Chapter 9 — Sasha Yakovleva

For a second Sasha's world collapsed into a soft, slow slide—noise muted, colors smeared, and the elevator of panic dropped. Then she felt the clamp of arms, solid and warm and shockingly human. The Afterlife's memory—the clinical cold of the Biotech lab, the hiss of the ripper, the taste of blood—faded into the taut focus of the moment: someone was holding her.

Adrian. Solid, smelling of rain and ozone and something like cigarettes and laundry. He had the kind of grip that meant he'd planned the arc of the fall, and then planned how to survive it. The city rattled and screamed below them. Sasha's first clear thought was stupid and small: she could feel the thud of his heartbeat through the jacket.

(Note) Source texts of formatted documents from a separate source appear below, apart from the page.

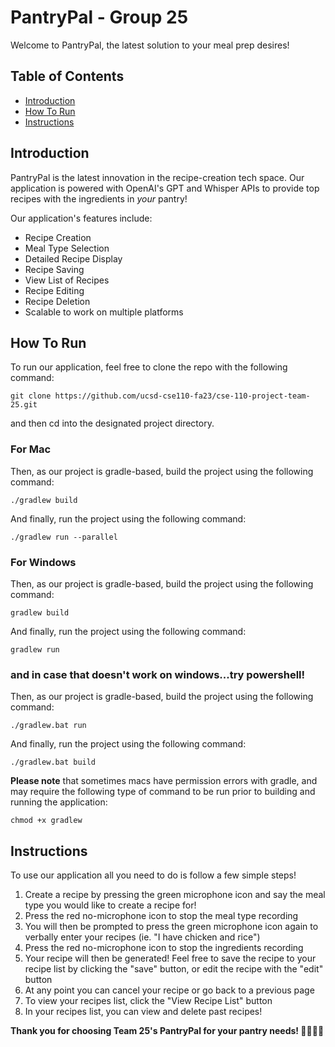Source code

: # PantryPal - Group 25

Welcome to PantryPal, the latest solution to your meal prep desires!

## Table of Contents

- [Introduction](#introduction)
- [How To Run](#how-to-run)
- [Instructions](#instructions)

## Introduction

PantryPal is the latest innovation in the recipe-creation tech space. Our application is powered with OpenAI's GPT and Whisper APIs to provide top recipes with the ingredients in _your_ pantry!

Our application's features include:

- Recipe Creation
- Meal Type Selection
- Detailed Recipe Display
- Recipe Saving
- View List of Recipes
- Recipe Editing
- Recipe Deletion
- Scalable to work on multiple platforms

## How To Run

To run our application, feel free to clone the repo with the following command:

```
git clone https://github.com/ucsd-cse110-fa23/cse-110-project-team-25.git
```

and then cd into the designated project directory.

### For Mac

Then, as our project is gradle-based, build the project using the following command:

```
./gradlew build
```

And finally, run the project using the following command:

```
./gradlew run --parallel
```

### For Windows

Then, as our project is gradle-based, build the project using the following command:

```
gradlew build
```

And finally, run the project using the following command:

```
gradlew run
```

### and in case that doesn't work on windows...try powershell!

Then, as our project is gradle-based, build the project using the following command:

```
./gradlew.bat run
```

And finally, run the project using the following command:

```
./gradlew.bat build
```

**Please note** that sometimes macs have permission errors with gradle, and may require the following type of command to be run prior to building and running the application:

```
chmod +x gradlew
```

## Instructions

To use our application all you need to do is follow a few simple steps!

1. Create a recipe by pressing the green microphone icon and say the meal type you would like to create a recipe for!
2. Press the red no-microphone icon to stop the meal type recording
3. You will then be prompted to press the green microphone icon again to verbally enter your recipes (ie. "I have chicken and rice")
4. Press the red no-microphone icon to stop the ingredients recording
5. Your recipe will then be generated! Feel free to save the recipe to your recipe list by clicking the "save" button, or edit the recipe with the "edit" button
6. At any point you can cancel your recipe or go back to a previous page
7. To view your recipes list, click the "View Recipe List" button
8. In your recipes list, you can view and delete past recipes!

**Thank you for choosing Team 25's PantryPal for your pantry needs! 🧑‍🍳🍳💅**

Then the HUD pinged in his peripheral vision like a vindictive game reminder.

> [Mission Update]

[Primary Objective: Modified — Rescue Sasha Yakovleva]

[Do you accept the mission?]

[Accept / Reject]

Adrian didn't hesitate.

> [Accepted Mission — Rescue]

Danger Level: Medium

Mission: Extract Sasha Yakovleva from Biotech custody; alter status to living.

Mission Reward: Random Attribute +0.10, unlock one random skill.

He felt the panel blink, then fold away like an obedient shadow. Later there would be time to check rewards. Right now there was wind and weight and the staccato rattle of security bots closing in.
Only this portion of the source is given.